The Mauritius Trust Act 2001 is based on the English common law trust model and provides for the setting up of private trusts (whether discretionary or fixed interest), charitable trusts, non-charitable purpose trusts (which must be certain, reasonable and lawful) and commercial trusts (eg. pension and employee benefit trusts).
We would recommend that the appropriate tax and legal advice be taken by the clients in respect of their tax position in their country of residence / domicile before establishing a Mauritius Trust. The tax implications of establishing a trust vary with individual circumstances; hence, it is important for each individual to seek professional advice in order to clarify their own tax position before proceeding.
WHO CAN SET UP MAURITIUS OFFSHORE TRUSTS
Any non-Mauritius resident adult who have capacity and have assets to settle. This may be in the form of corporate.
KEY FEATURES OF MAURITIUS OFFSHORE TRUST
- Settlor and Beneficiaries are not residents of Mauritius during the life of the trust.
- None of the Trust assets are Mauritius real estate.
- At least one trustee is resident in Mauritius (the trustee can be an individual, a Mauritius offshore management company duly authorized by the Mauritius Financial Services Commission or an offshore bank in Mauritius).
- All Trusts are limited to a maximum perpetuity period of 99 years, except for charitable trusts, which may be of perpetual duration, and non-charitable purpose trusts, which are limited to 25 years.
- Trusts are deemed to be irrevocable.
- Confidentiality is one of the features under the Trust Act. Trustees are not required to disclose any confidential information to any person not legally entitled to it.
- Trust can be set up without the Settlor being mentioned in the trust deed.
- The beneficiary has to be identifiable by name or ascertainable by reference to a class.
- There is no disclosure requirement in respect of name of the Settlor or Beneficiaries.
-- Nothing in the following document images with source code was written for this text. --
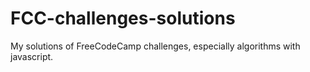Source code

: # FCC-challenges-solutions
My solutions of FreeCodeCamp challenges, especially algorithms with javascript. 
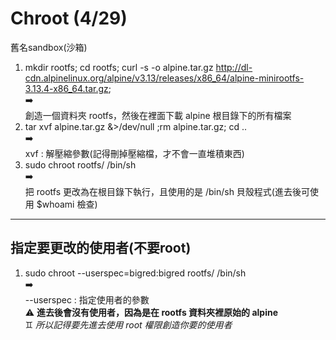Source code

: # Chroot (4/29)  
舊名sandbox(沙箱)  

1.  mkdir rootfs; cd rootfs; curl -s -o alpine.tar.gz http://dl-cdn.alpinelinux.org/alpine/v3.13/releases/x86_64/alpine-minirootfs-3.13.4-x86_64.tar.gz;  
:arrow_right:   
創造一個資料夾 rootfs，然後在裡面下載 alpine 根目錄下的所有檔案  
2.  tar xvf alpine.tar.gz &>/dev/null ;rm alpine.tar.gz; cd ..   
:arrow_right:  
xvf : 解壓縮參數(記得刪掉壓縮檔，才不會一直堆積東西)  
3.  sudo chroot rootfs/ /bin/sh  
:arrow_right:  
把 rootfs 更改為在根目錄下執行，且使用的是 /bin/sh 貝殼程式(進去後可使用 \$whoami 檢查)  


---
## 指定要更改的使用者(不要root)
1.  sudo chroot --userspec=bigred:bigred  rootfs/ /bin/sh  
:arrow_right:  
--userspec : 指定使用者的參數  
:warning:  **進去後會沒有使用者，因為是在 rootfs 資料夾裡原始的 alpine**  
:gemini: *所以記得要先進去使用 root 權限創造你要的使用者*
Details of Settlor or Beneficiaries are not disclosed to any authorities but a confirmation by the Trustee that the Settlor and Beneficiaries are non-residents in Mauritius during the life of the trust must be made to Commissioner of Income Tax.
- A Protector of the Trust may be appointed.
- Guidance from the Settlor may be given to the Trustees via Letters of Wishes.
- Possible to migrate trusts from other jurisdictions if permitted under the laws under which the Trust was set up.
TAXATION OF MAURITIUS OFFSHORE TRUSTS
One of the primary reasons for using a Mauritius offshore trust is for tax purposes. A Mauritius offshore trust may either elect to be a resident trust or a non-resident trust for tax purposes; both types have their advantages and which to choose will depend on the primary objectives of the trust.
- Non-Resident Trusts
A Mauritius offshore trust which elects to be treated as non-resident for income tax purposes pays no income tax on income derived outside Mauritius. However, non-resident trusts do not benefit from Mauritius’ network of double tax agreements (“DTA”). A non-resident trust will be appropriate where income of the trust is to be accumulated eg. in a family trust. This type of trust may also be the preferred vehicle in structured finance transactions where the trust will typically be a special purpose trust set up to hold shares in a special purpose vehicle. A non-resident trust is exempt from tax and filing requirements in Mauritius, as it consist of are non-resident beneficiaries.
- Resident Trusts
A resident trust, licensed as a Category 1 Global Business, is taxable in Mauritius on its chargeable income. The effective rate of income tax is 3.0%. Chargeable income which is subject to tax is defined as the difference between (a) the net income derived by the trust; and (b) the aggregate amount distributed to the beneficiaries under the terms of the trust deed.Non-resident beneficiaries of an offshore trust are exempt from income tax in Mauritius on the income derived from the trust; the Mauritius resident trust can effectively pay no income tax by distributing all its income to its non-resident beneficiaries.The main advantage of a resident trust is its accessibility to the DTA. A number of DTAs to which Mauritius is a party now specifically include "trust" in the definition of "person" eligible to benefit from the DTA.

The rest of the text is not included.